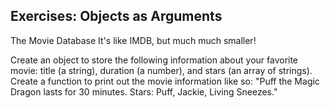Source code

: ## Exercises: Objects as Arguments

The Movie Database
It's like IMDB, but much much smaller!

Create an object to store the following information about your favorite movie: title (a string), duration (a number), and stars (an array of strings).
Create a function to print out the movie information like so: "Puff the Magic Dragon lasts for 30 minutes. Stars: Puff, Jackie, Living Sneezes."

----------------

● WHAT YOU SHOULD DO:
Without including any picture, print every record exactly as written above.

● SOLUTION TO THIS EXERCISE:
Source code

: ## Exercises: Objects as Arguments

The Movie Database
It's like IMDB, but much much smaller!

Create an object to store the following information about your favorite movie: title (a string), duration (a number), and stars (an array of strings).
Create a function to print out the movie information like so: "Puff the Magic Dragon lasts for 30 minutes. Stars: Puff, Jackie, Living Sneezes."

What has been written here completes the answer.